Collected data
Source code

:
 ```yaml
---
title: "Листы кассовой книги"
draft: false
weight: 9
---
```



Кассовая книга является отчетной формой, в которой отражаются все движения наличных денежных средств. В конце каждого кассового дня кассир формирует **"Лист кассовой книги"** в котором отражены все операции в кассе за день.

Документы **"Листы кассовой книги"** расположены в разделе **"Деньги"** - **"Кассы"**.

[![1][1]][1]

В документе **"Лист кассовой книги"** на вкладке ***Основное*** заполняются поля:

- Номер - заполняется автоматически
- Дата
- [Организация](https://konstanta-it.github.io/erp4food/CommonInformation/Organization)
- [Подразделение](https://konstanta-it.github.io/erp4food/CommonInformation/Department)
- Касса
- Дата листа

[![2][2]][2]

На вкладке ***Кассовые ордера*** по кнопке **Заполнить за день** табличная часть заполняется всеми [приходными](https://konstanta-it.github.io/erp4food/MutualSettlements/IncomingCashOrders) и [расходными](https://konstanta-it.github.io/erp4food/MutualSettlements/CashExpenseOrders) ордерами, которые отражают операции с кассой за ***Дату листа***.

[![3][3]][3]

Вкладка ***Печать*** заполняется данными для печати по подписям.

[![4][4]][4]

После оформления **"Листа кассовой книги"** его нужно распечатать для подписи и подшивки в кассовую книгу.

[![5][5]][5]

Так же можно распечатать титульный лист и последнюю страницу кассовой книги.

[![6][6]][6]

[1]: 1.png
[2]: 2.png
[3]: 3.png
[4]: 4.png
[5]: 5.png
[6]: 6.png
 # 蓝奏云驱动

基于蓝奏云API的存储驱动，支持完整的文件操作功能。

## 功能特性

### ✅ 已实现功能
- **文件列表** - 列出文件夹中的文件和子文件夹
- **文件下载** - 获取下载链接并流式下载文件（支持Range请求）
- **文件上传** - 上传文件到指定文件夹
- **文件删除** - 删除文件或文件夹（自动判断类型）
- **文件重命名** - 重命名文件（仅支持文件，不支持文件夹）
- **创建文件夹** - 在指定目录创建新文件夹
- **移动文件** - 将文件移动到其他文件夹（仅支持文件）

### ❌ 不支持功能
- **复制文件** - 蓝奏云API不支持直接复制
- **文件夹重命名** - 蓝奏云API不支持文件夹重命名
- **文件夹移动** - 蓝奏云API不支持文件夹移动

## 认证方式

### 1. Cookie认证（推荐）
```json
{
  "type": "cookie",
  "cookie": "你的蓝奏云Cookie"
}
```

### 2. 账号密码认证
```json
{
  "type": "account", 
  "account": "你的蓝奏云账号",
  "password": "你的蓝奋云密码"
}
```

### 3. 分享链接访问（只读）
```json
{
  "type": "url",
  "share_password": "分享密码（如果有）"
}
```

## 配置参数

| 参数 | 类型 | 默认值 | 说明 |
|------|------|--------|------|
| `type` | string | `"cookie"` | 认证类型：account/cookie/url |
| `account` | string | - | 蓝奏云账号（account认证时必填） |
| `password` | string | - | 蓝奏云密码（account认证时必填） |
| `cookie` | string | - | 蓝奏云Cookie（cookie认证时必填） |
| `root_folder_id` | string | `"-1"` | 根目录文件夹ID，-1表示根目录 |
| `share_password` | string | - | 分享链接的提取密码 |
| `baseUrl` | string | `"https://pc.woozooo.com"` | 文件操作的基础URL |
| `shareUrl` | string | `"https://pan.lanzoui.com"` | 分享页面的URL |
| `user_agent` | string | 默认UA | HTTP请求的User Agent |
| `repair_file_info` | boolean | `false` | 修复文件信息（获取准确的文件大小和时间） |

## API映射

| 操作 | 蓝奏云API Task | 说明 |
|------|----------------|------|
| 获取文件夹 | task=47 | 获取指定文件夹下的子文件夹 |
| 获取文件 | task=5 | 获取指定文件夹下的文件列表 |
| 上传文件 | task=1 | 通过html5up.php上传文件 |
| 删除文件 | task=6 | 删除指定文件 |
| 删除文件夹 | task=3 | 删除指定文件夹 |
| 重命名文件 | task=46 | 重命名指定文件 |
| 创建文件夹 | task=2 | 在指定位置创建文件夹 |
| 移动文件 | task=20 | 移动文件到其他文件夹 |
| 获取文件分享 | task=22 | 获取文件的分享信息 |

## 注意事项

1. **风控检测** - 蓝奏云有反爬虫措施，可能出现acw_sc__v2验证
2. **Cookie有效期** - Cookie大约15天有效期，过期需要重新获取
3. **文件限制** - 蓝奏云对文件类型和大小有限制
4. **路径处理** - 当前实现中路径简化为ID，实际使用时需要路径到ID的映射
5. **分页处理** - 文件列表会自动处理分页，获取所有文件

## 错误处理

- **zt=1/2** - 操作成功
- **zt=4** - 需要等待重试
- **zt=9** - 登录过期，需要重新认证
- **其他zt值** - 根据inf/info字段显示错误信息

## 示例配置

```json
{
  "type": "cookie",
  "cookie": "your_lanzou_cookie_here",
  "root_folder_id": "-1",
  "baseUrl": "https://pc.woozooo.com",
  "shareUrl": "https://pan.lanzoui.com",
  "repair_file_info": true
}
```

* Aim of the task
Your answer should consist only of the lines from the one that holds "- **其他zt值** - 根据inf/info字段显示错误信息" to the end of the entries above, both ends included, each repeated exactly.

* Task result
- **其他zt值** - 根据inf/info字段显示错误信息

## 示例配置

```json
{
  "type": "cookie",
  "cookie": "your_lanzou_cookie_here",
  "root_folder_id": "-1",
  "baseUrl": "https://pc.woozooo.com",
  "shareUrl": "https://pan.lanzoui.com",
  "repair_file_info": true
}
```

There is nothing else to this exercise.